### What to produce
Sort through the data and copy the lines holding the word "documentclass".

### Data records
*** Block opens ***
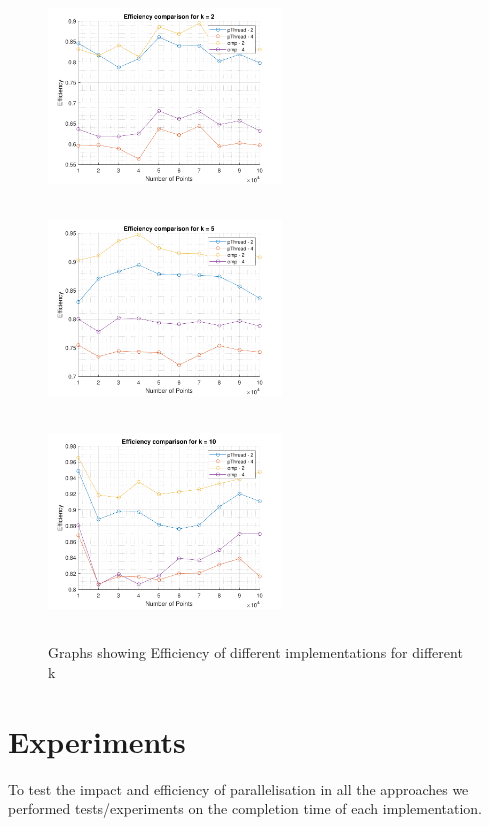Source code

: \documentclass[a4paper, 11pt, margin=1in]{article}
\begin{document}
\begin{figure}[H]
    \centering
    \includegraphics[width=6.2cm,height=5.5cm]{ek2}
    \includegraphics[width=6.2cm,height=5.5cm]{ek5}
    \includegraphics[width=6.2cm,height=5.5cm]{ek10}
    \caption{Graphs showing Efficiency of different implementations for different k}
    \label{fig:efficiency}
\end{figure}

\section{Experiments}

To test the impact and efficiency of parallelisation in all the approaches we performed tests/experiments on the completion time of each implementation.
\end{document}

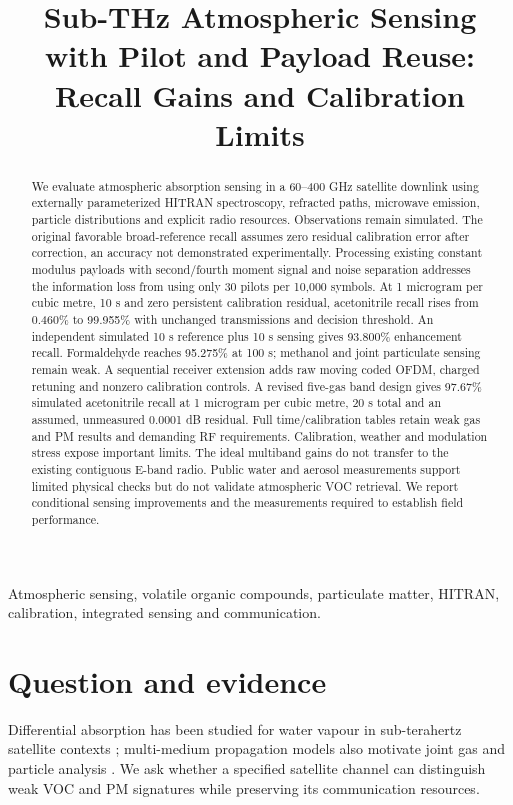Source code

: \documentclass[conference]{IEEEtran}
\title{Sub-THz Atmospheric Sensing with Pilot and Payload Reuse: Recall Gains and Calibration Limits}
\author{\IEEEauthorblockN{Guillem Moreno Garcia}
\IEEEauthorblockA{Universitat Polit\`ecnica de Catalunya\\
Email: guillem.moreno.garcia@estudiantat.upc.edu}}
\begin{document}
\maketitle
\begin{abstract}
We evaluate atmospheric absorption sensing in a 60--400 GHz satellite downlink using externally parameterized HITRAN spectroscopy, refracted paths, microwave emission, particle distributions and explicit radio resources. Observations remain simulated. The original favorable broad-reference recall assumes zero residual calibration error after correction, an accuracy not demonstrated experimentally. Processing existing constant modulus payloads with second/fourth moment signal and noise separation addresses the information loss from using only 30 pilots per 10,000 symbols. At 1 microgram per cubic metre, 10 s and zero persistent calibration residual, acetonitrile recall rises from 0.460\% to 99.955\% with unchanged transmissions and decision threshold. An independent simulated 10 s reference plus 10 s sensing gives 93.800\% enhancement recall. Formaldehyde reaches 95.275\% at 100 s; methanol and joint particulate sensing remain weak. A sequential receiver extension adds raw moving coded OFDM, charged retuning and nonzero calibration controls. A revised five-gas band design gives 97.67\% simulated acetonitrile recall at 1 microgram per cubic metre, 20 s total and an assumed, unmeasured 0.0001 dB residual. Full time/calibration tables retain weak gas and PM results and demanding RF requirements. Calibration, weather and modulation stress expose important limits. The ideal multiband gains do not transfer to the existing contiguous E-band radio. Public water and aerosol measurements support limited physical checks but do not validate atmospheric VOC retrieval. We report conditional sensing improvements and the measurements required to establish field performance.
\end{abstract}
\begin{IEEEkeywords}
Atmospheric sensing, volatile organic compounds, particulate matter, HITRAN, calibration, integrated sensing and communication.
\end{IEEEkeywords}

\section{Question and evidence}
Differential absorption has been studied for water vapour in sub-terahertz satellite contexts \cite{aliaga}; multi-medium propagation models also motivate joint gas and particle analysis \cite{yang}. We ask whether a specified satellite channel can distinguish weak VOC and PM signatures while preserving its communication resources.
\end{document}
*** Block closes ***
### Output below
: \documentclass[a4paper, 11pt, margin=1in]{article}
: \documentclass[conference]{IEEEtran}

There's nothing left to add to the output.